You’ve almost definitely heard about PTSD somewhere before. It’s a pretty well-known mental illness portrayed in a lot of movies and books. It is also common knowledge that exposure to trauma causes it. But what exactly happens in the brain to bring about the unique long-term response to trauma? Why does it happen that a group of people experience the same trauma, but only some develop PTSD? Say a terrorist group abducted a group of about 200 students from their school. What puts some of these students at risk of developing PTSD after release, and some not?
PTSD, an initialism that stands for Post-Traumatic Stress Disorder, is precisely that — a disordered response to traumatic stress after it has happened. This is not the regular headaches, anxiety, and moodiness during and after a stressful experience. It is quite different. A significant distinction between PTSD and a normal stress response is duration. If you or someone close to you ever experiences something traumatic, symptoms of mental distress should ease up after, at most, eight weeks. Once there’s still a significant level of discomfort after that time has passed, then it has gone beyond a normal trauma response.
What Puts You at Risk of Developing PTSD?
The abducted students I referred to at the beginning will, unfortunately, all likely end up having a form of mental distress. But how long that lasts and whether it becomes Post-Traumatic Stress Disorder depends on a few factors. Those factors range from their genetics to how much support they receive from family and friends.
Here are some of the things that put a person at risk of developing PTSD after experiencing trauma:
- History of substance abuse
- History of mental illness
- Childhood trauma or other past traumatic experiences
- Having no significant social support
- Family history of PTSD or other mental illnesses
- Experiencing further stress after the event
- Having poor coping skills
How The Brain Responds To Trauma
The major parts of the brain that trauma affects are the amygdala, the prefrontal cortex, and the hippocampus. The effects of trauma are widespread throughout the brain, but those three are the main parts affected.
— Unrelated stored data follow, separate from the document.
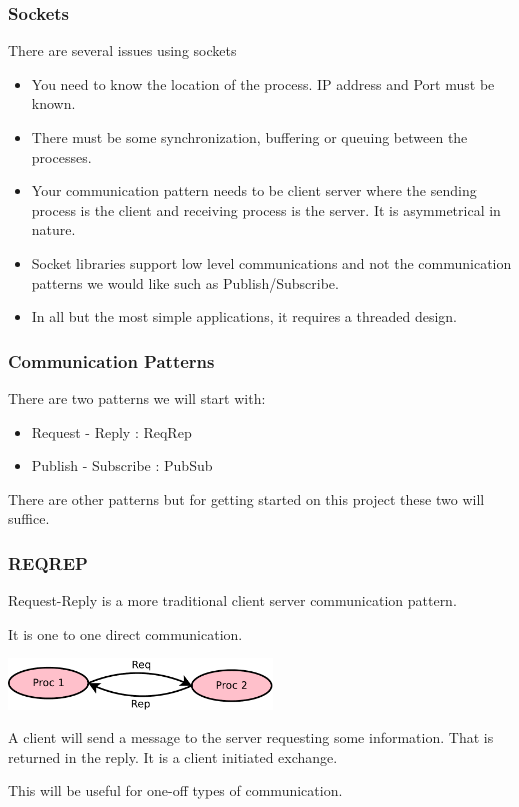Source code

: \documentclass[xcolor=svgnames]{beamer}
\begin{document}
\begin{frame}[fragile]
\frametitle{Sockets}
  
There are several issues using sockets
\begin{itemize}
\item You need to know the location of the process. IP address and Port
must be known.  
\item There must be some synchronization, buffering or queuing between the processes.
\item Your communication pattern needs to be client server where the 
sending process is the client and receiving process is the server. 
It is asymmetrical in nature.
\item Socket libraries support low level communications and not the communication 
patterns we would like such as Publish/Subscribe.
\item In all but the most simple applications, it requires a threaded design.
\end{itemize} 

\end{frame}




\begin{frame}[fragile]
\frametitle{Communication Patterns}

There are two patterns we will start with:
\begin{itemize}
\item Request - Reply : ReqRep
\item Publish - Subscribe :  PubSub
\end{itemize}\vfill

There are other patterns but for getting started on this project
these two will suffice.

\end{frame}



\begin{frame}[fragile]
\frametitle{REQREP}


Request-Reply is a more traditional client server communication 
pattern. \vfill 

It is  one to one direct communication.
\vfill 
\begin{center}
\includegraphics[width=7cm]{./Image2.pdf}
\end{center}
\vfill
 A client will send a message to the server requesting 
some information.  That is returned in the reply.   It is a client
initiated exchange.\vfill

This will be useful for one-off types of communication.

\end{frame}
\end{document}

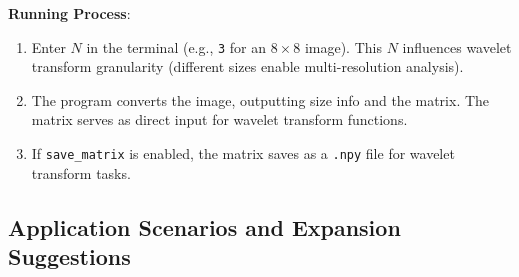 \documentclass{article}
\theoremstyle{definition} %
\begin{document}



\textbf{Running Process}:
\begin{enumerate}
    \item Enter \(N\) in the terminal (e.g., \texttt{3} for an \(8 \times 8\) image). This \(N\) influences wavelet transform granularity (different sizes enable multi-resolution analysis).
    \item The program converts the image, outputting size info and the matrix. The matrix serves as direct input for wavelet transform functions.
    \item If \texttt{save\_matrix} is enabled, the matrix saves as a \texttt{.npy} file for wavelet transform tasks.
\end{enumerate}


\subsection{Application Scenarios and Expansion Suggestions}
\end{document}
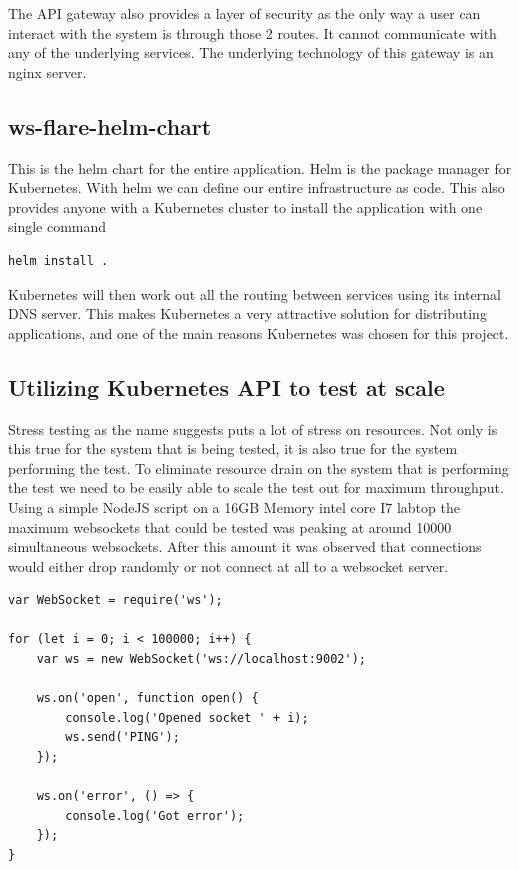 The API gateway also provides a layer of security as the only way a user can interact with the system is through those 2 routes. It cannot communicate with any of the underlying services. The underlying technology of this gateway is an nginx server.

\subsection{ws-flare-helm-chart}

This is the helm chart for the entire application. Helm is the package manager for Kubernetes. With helm we can define our entire infrastructure as code. This also provides anyone with a Kubernetes cluster to install the application with one single command

\begin{verbatim}
helm install .
\end{verbatim}

Kubernetes will then work out all the routing between services using its internal DNS server. This makes Kubernetes a very attractive solution for distributing applications, and one of the main reasons Kubernetes was chosen for this project.

\subsection{Utilizing Kubernetes API to test at scale}

Stress testing as the name suggests puts a lot of stress on resources. Not only is this true for the system that is being tested, it is also true for the system performing the test. To eliminate resource drain on the system that is performing the test we need to be easily able to scale the test out for maximum throughput. Using a simple NodeJS script on a 16GB Memory intel core I7 labtop the maximum websockets that could be tested was peaking at around 10000 simultaneous websockets. After this amount it was observed that connections would either drop randomly or not connect at all to a websocket server. 

\begin{verbatim}
var WebSocket = require('ws');

for (let i = 0; i < 100000; i++) {
    var ws = new WebSocket('ws://localhost:9002');

    ws.on('open', function open() {
        console.log('Opened socket ' + i);
        ws.send('PING');
    });

    ws.on('error', () => {
        console.log('Got error');
    });
}
\end{verbatim}

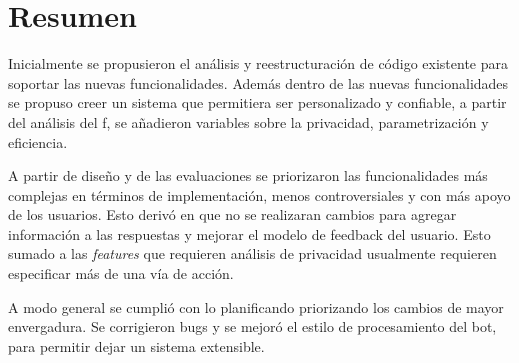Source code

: \section{Resumen}

    \par Inicialmente se propusieron el análisis y reestructuración de código existente para soportar las nuevas funcionalidades. Además dentro de las nuevas funcionalidades se propuso creer un sistema que permitiera ser personalizado y confiable, a partir del análisis del \acrlong{f}, se añadieron variables sobre la privacidad, parametrización y eficiencia.
    
    \par A partir de diseño y de las evaluaciones se priorizaron las funcionalidades más complejas en términos de implementación, menos controversiales y con más apoyo de los usuarios. Esto derivó en que no se realizaran cambios para agregar información a las respuestas y mejorar el modelo de feedback del usuario. Esto sumado a las \textit{features} que requieren análisis de privacidad usualmente requieren especificar más de una vía de acción.
    
    \par A modo general se cumplió con lo planificando priorizando los cambios de mayor envergadura. Se corrigieron bugs y se mejoró el estilo de procesamiento del bot, para permitir dejar un sistema extensible.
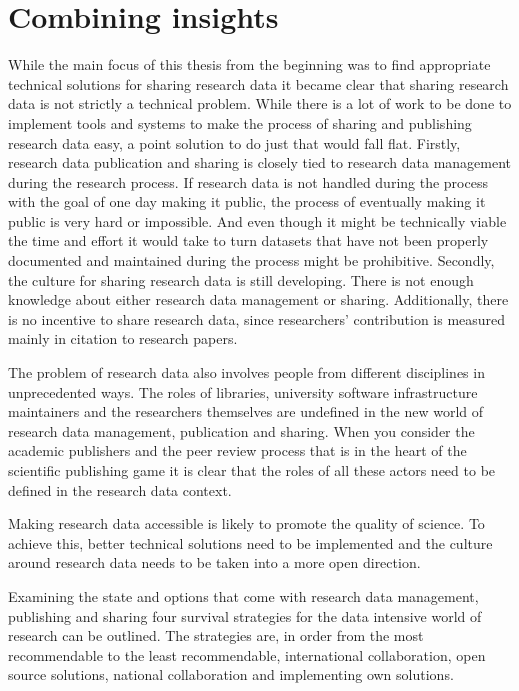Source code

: \section{Combining insights}

While the main focus of this thesis from the beginning was to find
appropriate technical solutions for sharing research data it became clear
that sharing research data is not strictly a technical problem. While there is
a lot of work to be done to implement tools and systems to make the process of
sharing and publishing research data easy, a point solution to do just that
would fall flat. Firstly, research data publication and sharing is closely
tied to research data management during the research process. If research data
is not handled during the process with the goal of one day making it public,
the process of eventually making it public is very hard or impossible. And even
though it might be technically viable the time and effort it would take to
turn datasets that have not been properly documented and maintained during the
process might be prohibitive. Secondly, the culture for sharing research data
is still developing. There is not enough knowledge about either research data management
or sharing. Additionally, there is no incentive to share research data, since
researchers' contribution is measured mainly in citation to research papers.

The problem of research data also involves people from different disciplines
in unprecedented ways. The roles of libraries, university software
infrastructure maintainers and the researchers themselves are undefined in
the new world of research data management, publication and sharing. When you
consider the academic publishers and the peer review process that is in the
heart of the scientific publishing game it is clear that the roles of all
these actors need to be defined in the research data context.

Making research data accessible is likely to promote the quality of science.
To achieve this, better technical solutions need to be implemented and the
culture around research data needs to be taken into a more open direction.

Examining the state and options that come with research data management,
publishing and sharing four survival strategies for the data intensive world
of research can be outlined. The strategies are, in order from the most recommendable
to the least recommendable, international collaboration,
open source solutions, national collaboration and implementing own solutions.

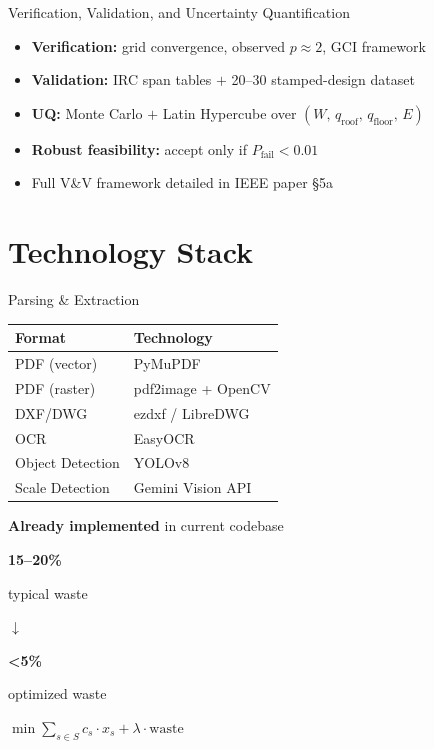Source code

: \documentclass[11pt,aspectratio=169]{beamer}
\begin{document}
\begin{frame}{Verification, Validation, and Uncertainty Quantification}
\begin{itemize}
  \item \textbf{Verification:} grid convergence, observed $p \approx 2$, GCI framework
  \item \textbf{Validation:} IRC span tables $+$ 20--30 stamped-design dataset
  \item \textbf{UQ:} Monte Carlo $+$ Latin Hypercube over $(W,\,q_{\text{roof}},\,q_{\text{floor}},\,E)$
  \item \textbf{Robust feasibility:} accept only if $P_{\text{fail}} < 0.01$
  \item Full V\&V framework detailed in IEEE paper §5a
\end{itemize}
\end{frame}

\section{Technology Stack}

\begin{frame}{Parsing \& Extraction}
\begin{table}
\centering
\begin{tabular}{ll}
\toprule
\textbf{Format} & \textbf{Technology} \\
\midrule
PDF (vector) & PyMuPDF \\
PDF (raster) & pdf2image + OpenCV \\
DXF/DWG & ezdxf / LibreDWG \\
OCR & EasyOCR \\
Object Detection & YOLOv8 \\
Scale Detection & Gemini Vision API \\
\bottomrule
\end{tabular}
\end{table}

\vspace{0.5em}
\textbf{Already implemented} in current codebase
\end{frame}

\begin{frame}{}
\centering
\vspace{2em}
{\Huge \textbf{15--20\%}}

\vspace{1em}
{\large typical waste}

\vspace{2em}
\Huge $\downarrow$

\vspace{2em}
{\Huge \textcolor{vtorange}{\textbf{<5\%}}}

\vspace{1em}
{\large optimized waste}

\vspace{2em}
\small $\min \sum_{s \in S} c_s \cdot x_s + \lambda \cdot \text{waste}$
\end{frame}
\end{document}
This is the seat of our fight-or-flight response, which also plays a significant role in memory.
In 1994, some American scientists studied a woman with a destroyed amygdala. She had lost the ability to both recognize and experience fear. Nicknamed ‘SM’, she’s the only clinically fearless person ever studied.
Studies have shown that in people with PTSD, the amygdala is overactive. This accounts for some of the symptoms of PTSD, which include:
- Heightened fear
- Difficulty calming down (overwhelming anxiety)
- Disproportionate response to being startled. For example, leaping up when someone taps you on the shoulder.
This is the actual store for memories in the brain. Of course, memories are not “filed away” in the brain, but if they were, this would be the storage cabinet. Studies show that some people who have remarkable memory have a very active hippocampus. It also helps us to distinguish between the past and the present. That is, what we’re experiencing and what we’re remembering. It’s all tied into its memory function. Unfortunately, people with PTSD usually have decreased activity in their hippocampus whenever a traumatic memory is triggered.
It works somewhat like this:
The brain doesn’t adequately process the trauma when it happens. Because of this, the hippocampus affected by PTSD presents the memory as a current event. The person with PTSD feels like it is happening right at that moment. This is what causes the very vivid flashbacks characteristic of the disorder. The brain’s trauma response team (the amygdala being the captain) can’t also tell the difference. It sends the person into fight-or-flight mode when the flashback occurs.
The Prefrontal Cortex
This is where we get our rationality. Every time you tell yourself, “Calm down,” and try to talk yourself through your fear, it’s your prefrontal cortex doing the heavy lifting. It serves as an analytical balance to the emotions the amygdala feeds us. When an event triggers the memory of a traumatic experience, studies have shown that the prefrontal cortex is less active than usual.
This explains another symptom of PTSD, the immense difficulty in managing fear and anxiety. Though the person with post-traumatic stress disorder may know that there is no immediate threat, they still feel like there is. This makes the panic overwhelming and difficult to control.
The understanding of how trauma affects the brain has proven essential in treating the disorder. It can also help us better understand our minds when we experience something traumatic and help us better cope with it.